Those who conceived were tested throughout their pregnancy, and their serum 25-hydroxyvitamin D was taken at eight weeks of gestation.

Pregnancy was 10 percent more likely for women who had sufficient preconception vitamin D concentrations, the study found. And this group was also 15 percent more likely than those with insufficient levels to have a live birth.

“Among women who became pregnant, each 10 nanogram per milliliter increase in preconception vitamin D was associated with a 12-percent lower risk of pregnancy loss,” a report on the study from the National Institutes of Health states. “Vitamin D levels in the eighth week of pregnancy were not linked to pregnancy loss.”

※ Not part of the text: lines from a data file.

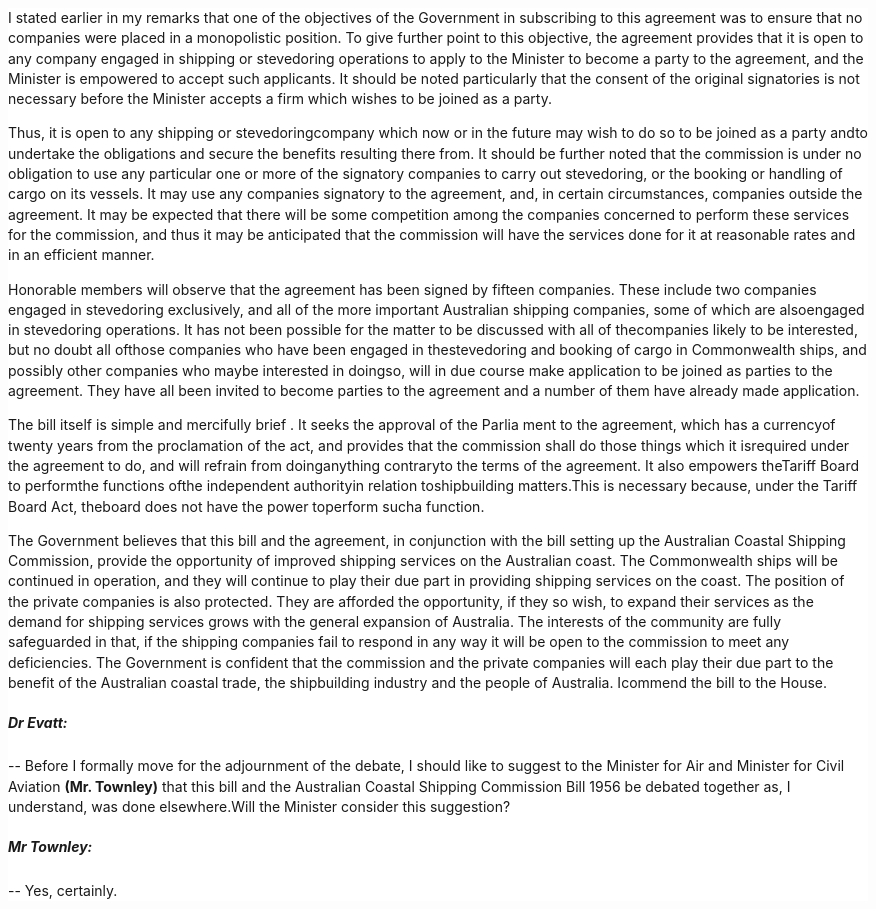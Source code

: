 I stated earlier in my remarks that one of the objectives of the Government in subscribing to this agreement was to ensure that no companies were placed in a monopolistic position. To give further point to this objective, the agreement provides that it is open to any company engaged in shipping or stevedoring operations to apply to the Minister to become a party to the agreement, and the Minister is empowered to accept such applicants. It should be noted particularly that the consent of the original signatories is not necessary before the Minister accepts a firm which wishes to be joined as a party. 

Thus, it is open to any shipping or stevedoringcompany which now or in the future may wish to do so to be joined as a party andto undertake the obligations and secure the benefits resulting there from. It should be further noted that the commission is under no obligation to use any particular one or more of the signatory companies to carry out stevedoring, or the booking or handling of cargo on its vessels. It may use any companies signatory to the agreement, and, in certain circumstances, companies outside the agreement. It may be expected that there will be some competition among the companies concerned to perform these services for the commission, and thus it may be anticipated that the commission will have the services done for it at reasonable rates and in an efficient manner. 

Honorable members will observe that the agreement has been signed by fifteen companies. These include two companies engaged in stevedoring exclusively, and all of the more important Australian shipping companies, some of which are alsoengaged in stevedoring operations. It has not been possible for the matter to be discussed with all of thecompanies likely to be interested, but no doubt all ofthose companies who have been engaged in thestevedoring and booking of cargo in Commonwealth ships, and possibly other companies who maybe interested in doingso, will in due course make application to be joined as parties to the agreement. They have all been invited to become parties to the agreement and a number of them have already made application. 

The bill itself is simple and mercifully brief . It seeks the approval of the Parlia ment to the agreement, which has a currencyof twenty years from the proclamation of the act, and provides that the commission shall do those things which it isrequired under the agreement to do, and will refrain from doinganything contraryto the terms of the agreement. It also empowers theTariff Board to performthe functions ofthe independent authorityin relation toshipbuilding matters.This is necessary because, under the Tariff Board Act, theboard does not have the power toperform sucha function. 

The Government believes that this bill and the agreement, in conjunction with the bill setting up the Australian Coastal Shipping Commission, provide the opportunity of improved shipping services on the Australian coast. The Commonwealth ships will be continued in operation, and they will continue to play their due part in providing shipping services on the coast. The position of the private companies is also protected. They are afforded the opportunity, if they so wish, to expand their services as the demand for shipping services grows with the general expansion of Australia. The interests of the community are fully safeguarded in that, if the shipping companies fail to respond in any way it will be open to the commission to meet any deficiencies. The Government is confident that the commission and the private companies will each play their due part to the benefit of the Australian coastal trade, the shipbuilding industry and the people of Australia. Icommend the bill to the House. 

##### Dr Evatt:

-- Before I formally move for the adjournment of the debate, I should like to suggest to the Minister for Air and Minister for Civil Aviation  **(Mr. Townley)**  that this bill and the Australian Coastal Shipping Commission Bill 1956 be debated together as, I understand, was done elsewhere.Will the Minister consider this suggestion? 

##### Mr Townley:

-- Yes, certainly.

The NIH notes that the double-blind, placebo-controlled study began as part of the Effects of Aspirin in Gestation and Reproduction (EAGeR) trial that studied whether a low-dose of aspirin every day could prevent miscarriage in women with a history of pregnancy loss.

Low-dose aspirin is defined 81 milligrams.

Of women undergoing in vitro fertilization, the researchers emphasized, few studies have linked higher levels of vitamin D to higher pregnancy rates.

“However, little research has been done on pregnancy rates and pregnancy loss in women attempting to conceive without assisted reproductive technologies,” the NIH release notes.

The researchers said more studies must be undertaken to determine whether providing vitamin D to women at risk for pregnancy loss could increase their chances for pregnancy and live birth.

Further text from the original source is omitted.